Memories of Mr. Milligan


Jack Forrest, Website Editor

I don’t believe chemistry is “my thing.” There is something about the combination of letters, numerals and formulas that boggles my mind. Russ Milligan didn’t care.

In fact, one of the five bullet points of his class protocol claimed “a response of ‘I don’t know’ will provoke the wrath of Mr. Milligan.” Though he was (partially) joking, he truly believed that his students had the ability to learn exactly what they needed to by simply paying attention and being dedicated to their work.

However, Milligan also knew what his students were like; most of them had issues with remaining focused, a fact he teased my class relentlessly for. His expectations didn’t come off as cruel or cold -they felt right, like he was justified in expecting us to know. He (reluctantly, I imagine) did allow for students to retake certain quizzes within a week.

Hearing Milligan teach felt less like a lecture than a conversation, in which chemistry happened to come up from time to time. Nearly every one of his students had a nickname (grubworm and burnsy are two that I can remember) within the first few weeks of class, as close friends have for each other after years of knowing each other.

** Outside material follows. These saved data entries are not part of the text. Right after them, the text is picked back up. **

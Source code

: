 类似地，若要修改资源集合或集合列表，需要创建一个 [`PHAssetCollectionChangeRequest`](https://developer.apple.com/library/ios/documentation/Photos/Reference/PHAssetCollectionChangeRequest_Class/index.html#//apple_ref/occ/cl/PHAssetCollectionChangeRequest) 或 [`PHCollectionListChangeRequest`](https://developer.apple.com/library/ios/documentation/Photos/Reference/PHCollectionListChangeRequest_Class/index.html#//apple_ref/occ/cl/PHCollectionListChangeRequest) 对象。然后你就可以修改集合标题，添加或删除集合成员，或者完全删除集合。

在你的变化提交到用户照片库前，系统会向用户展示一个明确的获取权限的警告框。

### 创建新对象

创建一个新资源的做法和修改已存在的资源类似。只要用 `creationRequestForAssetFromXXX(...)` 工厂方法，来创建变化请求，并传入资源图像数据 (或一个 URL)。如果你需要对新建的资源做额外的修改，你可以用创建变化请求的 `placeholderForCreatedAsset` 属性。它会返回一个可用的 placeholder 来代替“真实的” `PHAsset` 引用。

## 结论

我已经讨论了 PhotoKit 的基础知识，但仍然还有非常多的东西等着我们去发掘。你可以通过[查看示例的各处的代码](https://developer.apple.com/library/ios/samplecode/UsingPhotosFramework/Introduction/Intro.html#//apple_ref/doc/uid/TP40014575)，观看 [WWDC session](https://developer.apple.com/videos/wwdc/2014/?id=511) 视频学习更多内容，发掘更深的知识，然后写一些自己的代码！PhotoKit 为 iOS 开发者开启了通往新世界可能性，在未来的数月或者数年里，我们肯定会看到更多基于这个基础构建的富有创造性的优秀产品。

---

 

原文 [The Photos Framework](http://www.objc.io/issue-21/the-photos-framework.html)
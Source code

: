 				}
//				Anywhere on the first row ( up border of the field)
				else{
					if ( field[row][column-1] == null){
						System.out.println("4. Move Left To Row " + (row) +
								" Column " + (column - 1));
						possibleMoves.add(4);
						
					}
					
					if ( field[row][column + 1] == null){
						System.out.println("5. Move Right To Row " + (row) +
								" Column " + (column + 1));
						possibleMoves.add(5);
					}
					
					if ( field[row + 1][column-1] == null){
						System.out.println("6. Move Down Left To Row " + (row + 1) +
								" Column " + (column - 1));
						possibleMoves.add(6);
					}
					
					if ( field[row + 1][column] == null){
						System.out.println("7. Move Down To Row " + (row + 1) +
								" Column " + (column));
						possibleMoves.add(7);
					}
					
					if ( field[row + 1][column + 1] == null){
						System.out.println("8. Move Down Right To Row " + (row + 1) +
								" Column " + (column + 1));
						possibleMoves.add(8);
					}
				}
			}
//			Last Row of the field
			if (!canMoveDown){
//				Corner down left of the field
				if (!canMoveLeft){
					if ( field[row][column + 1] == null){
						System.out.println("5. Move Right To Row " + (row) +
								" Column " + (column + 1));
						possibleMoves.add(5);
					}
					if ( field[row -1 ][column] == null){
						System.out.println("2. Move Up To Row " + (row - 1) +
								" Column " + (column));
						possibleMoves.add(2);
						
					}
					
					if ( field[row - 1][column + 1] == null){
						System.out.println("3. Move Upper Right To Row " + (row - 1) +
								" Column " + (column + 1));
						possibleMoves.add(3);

There was also an item that was synonymous with Milligan’s being. Next to his desk, on a whiteboard, hung a neon orange stick. It was a little less than a meter in length and had a nylon handle on one end. The other end was worn away, as if it had been hit against the ground, or the desk of a sleeping student, for years. From time to time, he would begin class by whacking the stick against the wall, startling everyone in the class but amusing him. He called this unit of measure “one Milligan”.

Where Milligan thrived, though, was in demonstrations. One such display that stuck out to me involved a lighter and a chalkboard. On the wall closest to the door, there was a massive periodic table, listing every element from the noble gases to alkali metals. He took this table down for only two occasions: periodic table quizzes, so students wouldn’t have easy access to answers, and this demonstration. With the table out of harm’s way, Milligan sprayed deionized water onto the board from top to bottom. Then, he flicked the lights out. With a click of his lighter, the board lit up for mere seconds. Now, I’m sure there was a chemistry-related reason for this stunt, but I knew the real reason he sprayed his board with deionized water. Everyone in the class knew why, too. Milligan had an excuse to light something on fire, and he wasn’t going to pass it up.

Chemistry taught me about the attraction between a nucleus and its electrons. The closer the electron is to the nucleus, the more attraction it feels towards the center. The same could be said in rm. 108.

Next to his desk, closer to him than the chalkboard or the Milligan stick, was a wall. On the wall were dozens of photos. In each and every one, dating back to his early years of teaching, Russ Milligan was standing and smiling with his students.

I hope the students who had Mr. Milligan can keep their memories of him as close to them as he did theirs.